- Task details: In your copy, leave out the pictures; write out all the data exactly.

*** Block opens ***

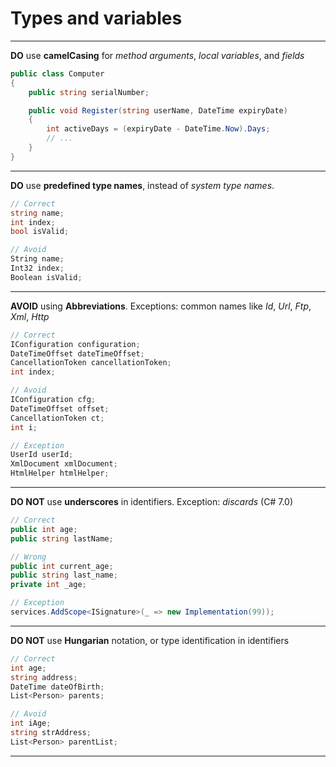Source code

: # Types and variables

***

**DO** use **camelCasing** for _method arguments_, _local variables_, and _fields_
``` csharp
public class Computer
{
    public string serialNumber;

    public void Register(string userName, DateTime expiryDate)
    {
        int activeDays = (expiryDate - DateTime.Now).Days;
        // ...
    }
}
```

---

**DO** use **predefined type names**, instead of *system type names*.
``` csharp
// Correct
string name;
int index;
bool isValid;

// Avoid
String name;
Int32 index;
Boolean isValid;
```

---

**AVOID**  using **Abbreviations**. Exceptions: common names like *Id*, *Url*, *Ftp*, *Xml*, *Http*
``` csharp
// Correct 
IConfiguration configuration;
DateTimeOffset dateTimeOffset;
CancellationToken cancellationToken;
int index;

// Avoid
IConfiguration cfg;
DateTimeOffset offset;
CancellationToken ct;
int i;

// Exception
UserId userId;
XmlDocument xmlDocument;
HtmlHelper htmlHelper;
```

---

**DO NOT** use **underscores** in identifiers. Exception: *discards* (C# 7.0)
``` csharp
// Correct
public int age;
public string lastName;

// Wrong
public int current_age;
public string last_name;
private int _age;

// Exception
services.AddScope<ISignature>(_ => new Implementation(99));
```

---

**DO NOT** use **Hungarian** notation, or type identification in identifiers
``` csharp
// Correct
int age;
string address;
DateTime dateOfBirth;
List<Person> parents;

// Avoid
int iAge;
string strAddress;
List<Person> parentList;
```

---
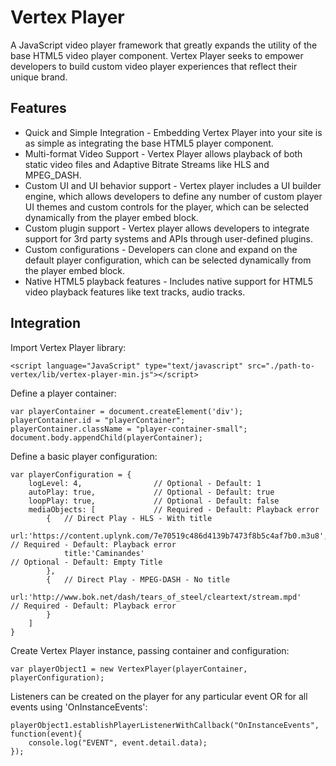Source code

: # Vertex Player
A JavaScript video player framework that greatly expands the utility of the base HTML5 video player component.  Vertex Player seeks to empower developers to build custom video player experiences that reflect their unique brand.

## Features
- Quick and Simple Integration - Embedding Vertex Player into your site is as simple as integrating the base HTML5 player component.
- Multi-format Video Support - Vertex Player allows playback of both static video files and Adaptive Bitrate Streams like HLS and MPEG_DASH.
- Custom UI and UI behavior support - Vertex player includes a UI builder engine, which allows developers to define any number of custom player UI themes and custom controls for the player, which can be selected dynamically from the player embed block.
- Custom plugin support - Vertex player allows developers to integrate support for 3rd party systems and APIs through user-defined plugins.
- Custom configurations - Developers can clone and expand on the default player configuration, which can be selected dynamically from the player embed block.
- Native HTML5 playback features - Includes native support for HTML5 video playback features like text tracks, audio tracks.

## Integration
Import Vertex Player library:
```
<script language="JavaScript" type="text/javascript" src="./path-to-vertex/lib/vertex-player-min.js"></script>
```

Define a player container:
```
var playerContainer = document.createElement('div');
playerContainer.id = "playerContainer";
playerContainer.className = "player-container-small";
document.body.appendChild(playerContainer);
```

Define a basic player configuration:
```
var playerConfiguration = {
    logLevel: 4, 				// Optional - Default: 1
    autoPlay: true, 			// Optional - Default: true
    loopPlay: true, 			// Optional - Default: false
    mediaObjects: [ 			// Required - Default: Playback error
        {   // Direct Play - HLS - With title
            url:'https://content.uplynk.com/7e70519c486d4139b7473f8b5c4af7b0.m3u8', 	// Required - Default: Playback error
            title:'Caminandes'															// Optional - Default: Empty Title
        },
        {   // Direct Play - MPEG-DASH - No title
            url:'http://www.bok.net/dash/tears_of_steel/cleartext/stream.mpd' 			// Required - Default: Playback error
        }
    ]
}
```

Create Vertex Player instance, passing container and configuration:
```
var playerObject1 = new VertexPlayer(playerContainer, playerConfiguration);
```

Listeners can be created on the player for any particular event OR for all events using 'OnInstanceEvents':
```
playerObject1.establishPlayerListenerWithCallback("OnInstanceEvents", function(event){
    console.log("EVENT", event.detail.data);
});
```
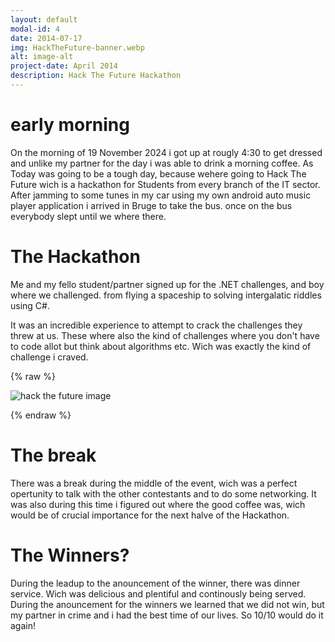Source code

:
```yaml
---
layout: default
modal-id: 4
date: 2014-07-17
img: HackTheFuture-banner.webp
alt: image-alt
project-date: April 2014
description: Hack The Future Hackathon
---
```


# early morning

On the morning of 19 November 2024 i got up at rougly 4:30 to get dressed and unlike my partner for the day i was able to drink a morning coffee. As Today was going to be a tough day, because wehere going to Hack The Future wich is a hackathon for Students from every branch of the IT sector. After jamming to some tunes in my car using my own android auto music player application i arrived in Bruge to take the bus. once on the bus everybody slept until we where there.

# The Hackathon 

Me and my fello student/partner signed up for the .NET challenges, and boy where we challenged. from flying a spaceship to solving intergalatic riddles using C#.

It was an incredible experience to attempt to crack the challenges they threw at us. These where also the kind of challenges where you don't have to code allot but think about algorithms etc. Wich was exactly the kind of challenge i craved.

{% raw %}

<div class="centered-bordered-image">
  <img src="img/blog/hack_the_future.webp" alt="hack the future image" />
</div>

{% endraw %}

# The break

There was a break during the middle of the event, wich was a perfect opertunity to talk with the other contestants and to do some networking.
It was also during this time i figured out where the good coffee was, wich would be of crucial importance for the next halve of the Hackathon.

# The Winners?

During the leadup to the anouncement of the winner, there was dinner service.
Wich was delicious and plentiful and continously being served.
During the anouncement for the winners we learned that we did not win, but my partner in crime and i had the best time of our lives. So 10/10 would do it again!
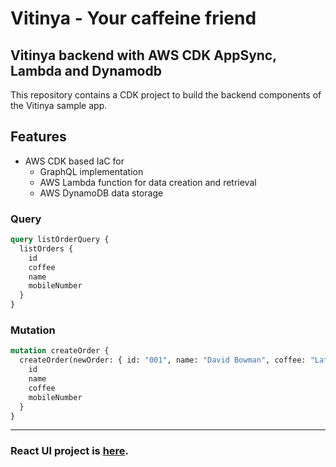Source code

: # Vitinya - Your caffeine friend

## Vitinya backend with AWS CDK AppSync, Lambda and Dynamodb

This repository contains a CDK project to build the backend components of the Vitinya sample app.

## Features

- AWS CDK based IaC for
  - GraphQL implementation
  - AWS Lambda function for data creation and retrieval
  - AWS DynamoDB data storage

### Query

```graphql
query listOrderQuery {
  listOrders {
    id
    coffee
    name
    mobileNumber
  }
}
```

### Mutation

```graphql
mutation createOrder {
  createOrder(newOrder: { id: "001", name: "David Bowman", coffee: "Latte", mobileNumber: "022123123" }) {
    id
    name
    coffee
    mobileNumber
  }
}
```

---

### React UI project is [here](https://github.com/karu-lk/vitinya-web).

*** Block closes ***

- Completed exercise:
Source code

: # Types and variables

***

**DO** use **camelCasing** for _method arguments_, _local variables_, and _fields_
``` csharp
public class Computer
{
    public string serialNumber;

    public void Register(string userName, DateTime expiryDate)
    {
        int activeDays = (expiryDate - DateTime.Now).Days;
        // ...
    }
}
```

---

**DO** use **predefined type names**, instead of *system type names*.
``` csharp
// Correct
string name;
int index;
bool isValid;

// Avoid
String name;
Int32 index;
Boolean isValid;
```

---

**AVOID**  using **Abbreviations**. Exceptions: common names like *Id*, *Url*, *Ftp*, *Xml*, *Http*
``` csharp
// Correct 
IConfiguration configuration;
DateTimeOffset dateTimeOffset;
CancellationToken cancellationToken;
int index;

// Avoid
IConfiguration cfg;
DateTimeOffset offset;
CancellationToken ct;
int i;

// Exception
UserId userId;
XmlDocument xmlDocument;
HtmlHelper htmlHelper;
```

---

**DO NOT** use **underscores** in identifiers. Exception: *discards* (C# 7.0)
``` csharp
// Correct
public int age;
public string lastName;

// Wrong
public int current_age;
public string last_name;
private int _age;

// Exception
services.AddScope<ISignature>(_ => new Implementation(99));
```

---

**DO NOT** use **Hungarian** notation, or type identification in identifiers
``` csharp
// Correct
int age;
string address;
DateTime dateOfBirth;
List<Person> parents;

// Avoid
int iAge;
string strAddress;
List<Person> parentList;
```

---
Source code

: # Vertex Player
A JavaScript video player framework that greatly expands the utility of the base HTML5 video player component.  Vertex Player seeks to empower developers to build custom video player experiences that reflect their unique brand.

## Features
- Quick and Simple Integration - Embedding Vertex Player into your site is as simple as integrating the base HTML5 player component.
- Multi-format Video Support - Vertex Player allows playback of both static video files and Adaptive Bitrate Streams like HLS and MPEG_DASH.
- Custom UI and UI behavior support - Vertex player includes a UI builder engine, which allows developers to define any number of custom player UI themes and custom controls for the player, which can be selected dynamically from the player embed block.
- Custom plugin support - Vertex player allows developers to integrate support for 3rd party systems and APIs through user-defined plugins.
- Custom configurations - Developers can clone and expand on the default player configuration, which can be selected dynamically from the player embed block.
- Native HTML5 playback features - Includes native support for HTML5 video playback features like text tracks, audio tracks.

## Integration
Import Vertex Player library:
```
<script language="JavaScript" type="text/javascript" src="./path-to-vertex/lib/vertex-player-min.js"></script>
```

Define a player container:
```
var playerContainer = document.createElement('div');
playerContainer.id = "playerContainer";
playerContainer.className = "player-container-small";
document.body.appendChild(playerContainer);
```

Define a basic player configuration:
```
var playerConfiguration = {
    logLevel: 4, 				// Optional - Default: 1
    autoPlay: true, 			// Optional - Default: true
    loopPlay: true, 			// Optional - Default: false
    mediaObjects: [ 			// Required - Default: Playback error
        {   // Direct Play - HLS - With title
            url:'https://content.uplynk.com/7e70519c486d4139b7473f8b5c4af7b0.m3u8', 	// Required - Default: Playback error
            title:'Caminandes'															// Optional - Default: Empty Title
        },
        {   // Direct Play - MPEG-DASH - No title
            url:'http://www.bok.net/dash/tears_of_steel/cleartext/stream.mpd' 			// Required - Default: Playback error
        }
    ]
}
```

Create Vertex Player instance, passing container and configuration:
```
var playerObject1 = new VertexPlayer(playerContainer, playerConfiguration);
```

Listeners can be created on the player for any particular event OR for all events using 'OnInstanceEvents':
```
playerObject1.establishPlayerListenerWithCallback("OnInstanceEvents", function(event){
    console.log("EVENT", event.detail.data);
});
```
Source code

:
```yaml
---
layout: default
modal-id: 4
date: 2014-07-17
img: HackTheFuture-banner.webp
alt: image-alt
project-date: April 2014
description: Hack The Future Hackathon
---
```


# early morning

On the morning of 19 November 2024 i got up at rougly 4:30 to get dressed and unlike my partner for the day i was able to drink a morning coffee. As Today was going to be a tough day, because wehere going to Hack The Future wich is a hackathon for Students from every branch of the IT sector. After jamming to some tunes in my car using my own android auto music player application i arrived in Bruge to take the bus. once on the bus everybody slept until we where there.

# The Hackathon 

Me and my fello student/partner signed up for the .NET challenges, and boy where we challenged. from flying a spaceship to solving intergalatic riddles using C#.

It was an incredible experience to attempt to crack the challenges they threw at us. These where also the kind of challenges where you don't have to code allot but think about algorithms etc. Wich was exactly the kind of challenge i craved.

{% raw %}

<div class="centered-bordered-image">
  <img src="img/blog/hack_the_future.webp" alt="hack the future image" />
</div>

{% endraw %}

# The break

There was a break during the middle of the event, wich was a perfect opertunity to talk with the other contestants and to do some networking.
It was also during this time i figured out where the good coffee was, wich would be of crucial importance for the next halve of the Hackathon.

# The Winners?

During the leadup to the anouncement of the winner, there was dinner service.
Wich was delicious and plentiful and continously being served.
During the anouncement for the winners we learned that we did not win, but my partner in crime and i had the best time of our lives. So 10/10 would do it again!
Source code

: # Vitinya - Your caffeine friend

## Vitinya backend with AWS CDK AppSync, Lambda and Dynamodb

This repository contains a CDK project to build the backend components of the Vitinya sample app.

## Features

- AWS CDK based IaC for
  - GraphQL implementation
  - AWS Lambda function for data creation and retrieval
  - AWS DynamoDB data storage

### Query

```graphql
query listOrderQuery {
  listOrders {
    id
    coffee
    name
    mobileNumber
  }
}
```

### Mutation

```graphql
mutation createOrder {
  createOrder(newOrder: { id: "001", name: "David Bowman", coffee: "Latte", mobileNumber: "022123123" }) {
    id
    name
    coffee
    mobileNumber
  }
}
```

---

### React UI project is [here](https://github.com/karu-lk/vitinya-web).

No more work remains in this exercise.